_Directions for this task:_ Everything in the listing below must be set down again exactly, apart from the pictures.

_Records for processing:_
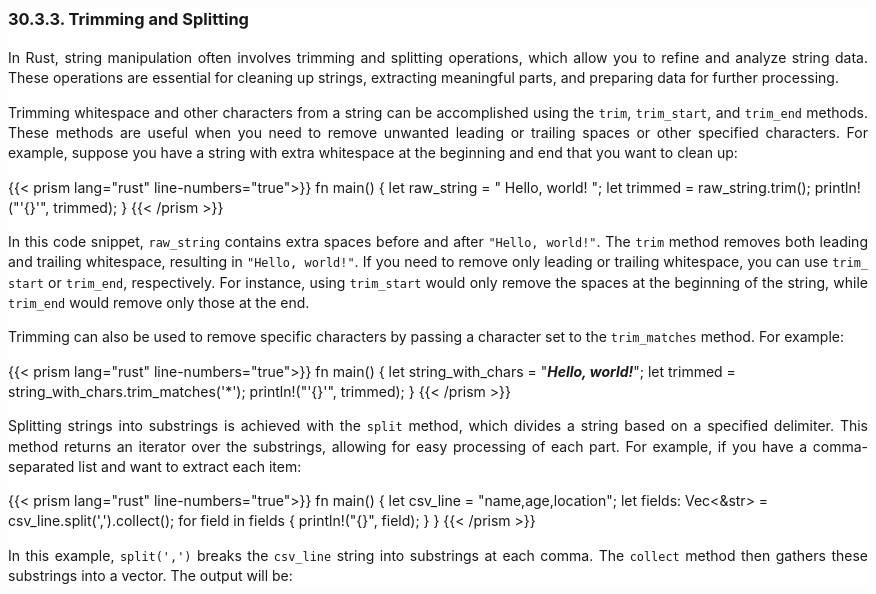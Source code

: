 ### 30.3.3. Trimming and Splitting
<p style="text-align: justify;">
In Rust, string manipulation often involves trimming and splitting operations, which allow you to refine and analyze string data. These operations are essential for cleaning up strings, extracting meaningful parts, and preparing data for further processing.
</p>

<p style="text-align: justify;">
Trimming whitespace and other characters from a string can be accomplished using the <code>trim</code>, <code>trim_start</code>, and <code>trim_end</code> methods. These methods are useful when you need to remove unwanted leading or trailing spaces or other specified characters. For example, suppose you have a string with extra whitespace at the beginning and end that you want to clean up:
</p>

{{< prism lang="rust" line-numbers="true">}}
fn main() {
    let raw_string = "   Hello, world!   ";
    let trimmed = raw_string.trim();
    println!("'{}'", trimmed);
}
{{< /prism >}}
<p style="text-align: justify;">
In this code snippet, <code>raw_string</code> contains extra spaces before and after <code>"Hello, world!"</code>. The <code>trim</code> method removes both leading and trailing whitespace, resulting in <code>"Hello, world!"</code>. If you need to remove only leading or trailing whitespace, you can use <code>trim_start</code> or <code>trim_end</code>, respectively. For instance, using <code>trim_start</code> would only remove the spaces at the beginning of the string, while <code>trim_end</code> would remove only those at the end.
</p>

<p style="text-align: justify;">
Trimming can also be used to remove specific characters by passing a character set to the <code>trim_matches</code> method. For example:
</p>

{{< prism lang="rust" line-numbers="true">}}
fn main() {
    let string_with_chars = "***Hello, world!***";
    let trimmed = string_with_chars.trim_matches('*');
    println!("'{}'", trimmed);
}
{{< /prism >}}
<p style="text-align: justify;">
Splitting strings into substrings is achieved with the <code>split</code> method, which divides a string based on a specified delimiter. This method returns an iterator over the substrings, allowing for easy processing of each part. For example, if you have a comma-separated list and want to extract each item:
</p>

{{< prism lang="rust" line-numbers="true">}}
fn main() {
    let csv_line = "name,age,location";
    let fields: Vec<&str> = csv_line.split(',').collect();
    for field in fields {
        println!("{}", field);
    }
}
{{< /prism >}}
<p style="text-align: justify;">
In this example, <code>split(',')</code> breaks the <code>csv_line</code> string into substrings at each comma. The <code>collect</code> method then gathers these substrings into a vector. The output will be:
</p>
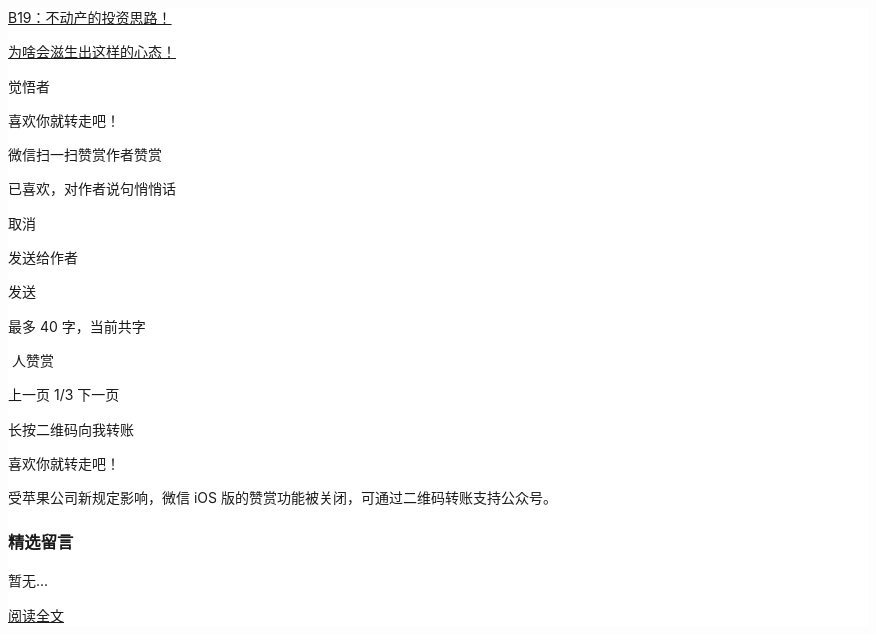[B19：不动产的投资思路！](http://mp.weixin.qq.com/s?__biz=MzAxNDk1NjI2Mw==&mid=2247484650&idx=1&sn=36687887ab7cd444fd324c3906b8d54a&chksm=9b8a2762acfdae74b83a146bdd8994b81cb9879b3de5caa870c13c6253ad22b2f5c42b0fe59a&scene=21#wechat_redirect) 

[为啥会滋生出这样的心态！](http://mp.weixin.qq.com/s?__biz=MzIzMDYwOTM0Mg==&mid=2247486611&idx=1&sn=a50b553412de222c2fc124ef459569f8&chksm=e8b19442dfc61d54295ac1e94d6a860111a49140095d3736cfd81788fe5188d3a4a6459d0daa&scene=21#wechat_redirect) 

觉悟者 

喜欢你就转走吧！ 

微信扫一扫赞赏作者赞赏 

已喜欢，对作者说句悄悄话 

取消 

发送给作者 

发送 

最多 40 字，当前共字 

 人赞赏 

上一页 1/3 下一页 

长按二维码向我转账 

喜欢你就转走吧！ 

受苹果公司新规定影响，微信 iOS 版的赞赏功能被关闭，可通过二维码转账支持公众号。 

### 精选留言 

暂无... 

[阅读全文](https://mp.weixin.qq.com/s/nIdk03JhgbTU-TDXQQQ39A#rd)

_Solved exercise:_
Source code

: ### 30.3.3. Trimming and Splitting
<p style="text-align: justify;">
In Rust, string manipulation often involves trimming and splitting operations, which allow you to refine and analyze string data. These operations are essential for cleaning up strings, extracting meaningful parts, and preparing data for further processing.
</p>

<p style="text-align: justify;">
Trimming whitespace and other characters from a string can be accomplished using the <code>trim</code>, <code>trim_start</code>, and <code>trim_end</code> methods. These methods are useful when you need to remove unwanted leading or trailing spaces or other specified characters. For example, suppose you have a string with extra whitespace at the beginning and end that you want to clean up:
</p>

{{< prism lang="rust" line-numbers="true">}}
fn main() {
    let raw_string = "   Hello, world!   ";
    let trimmed = raw_string.trim();
    println!("'{}'", trimmed);
}
{{< /prism >}}
<p style="text-align: justify;">
In this code snippet, <code>raw_string</code> contains extra spaces before and after <code>"Hello, world!"</code>. The <code>trim</code> method removes both leading and trailing whitespace, resulting in <code>"Hello, world!"</code>. If you need to remove only leading or trailing whitespace, you can use <code>trim_start</code> or <code>trim_end</code>, respectively. For instance, using <code>trim_start</code> would only remove the spaces at the beginning of the string, while <code>trim_end</code> would remove only those at the end.
</p>

<p style="text-align: justify;">
Trimming can also be used to remove specific characters by passing a character set to the <code>trim_matches</code> method. For example:
</p>

{{< prism lang="rust" line-numbers="true">}}
fn main() {
    let string_with_chars = "***Hello, world!***";
    let trimmed = string_with_chars.trim_matches('*');
    println!("'{}'", trimmed);
}
{{< /prism >}}
<p style="text-align: justify;">
Splitting strings into substrings is achieved with the <code>split</code> method, which divides a string based on a specified delimiter. This method returns an iterator over the substrings, allowing for easy processing of each part. For example, if you have a comma-separated list and want to extract each item:
</p>

{{< prism lang="rust" line-numbers="true">}}
fn main() {
    let csv_line = "name,age,location";
    let fields: Vec<&str> = csv_line.split(',').collect();
    for field in fields {
        println!("{}", field);
    }
}
{{< /prism >}}
<p style="text-align: justify;">
In this example, <code>split(',')</code> breaks the <code>csv_line</code> string into substrings at each comma. The <code>collect</code> method then gathers these substrings into a vector. The output will be:
</p>
[B19：不动产的投资思路！](http://mp.weixin.qq.com/s?__biz=MzAxNDk1NjI2Mw==&mid=2247484650&idx=1&sn=36687887ab7cd444fd324c3906b8d54a&chksm=9b8a2762acfdae74b83a146bdd8994b81cb9879b3de5caa870c13c6253ad22b2f5c42b0fe59a&scene=21#wechat_redirect) 

[为啥会滋生出这样的心态！](http://mp.weixin.qq.com/s?__biz=MzIzMDYwOTM0Mg==&mid=2247486611&idx=1&sn=a50b553412de222c2fc124ef459569f8&chksm=e8b19442dfc61d54295ac1e94d6a860111a49140095d3736cfd81788fe5188d3a4a6459d0daa&scene=21#wechat_redirect) 

觉悟者 

喜欢你就转走吧！ 

微信扫一扫赞赏作者赞赏 

已喜欢，对作者说句悄悄话 

取消 

发送给作者 

发送 

最多 40 字，当前共字 

 人赞赏 

上一页 1/3 下一页 

长按二维码向我转账 

喜欢你就转走吧！ 

受苹果公司新规定影响，微信 iOS 版的赞赏功能被关闭，可通过二维码转账支持公众号。 

### 精选留言 

暂无... 

[阅读全文](https://mp.weixin.qq.com/s/nIdk03JhgbTU-TDXQQQ39A#rd)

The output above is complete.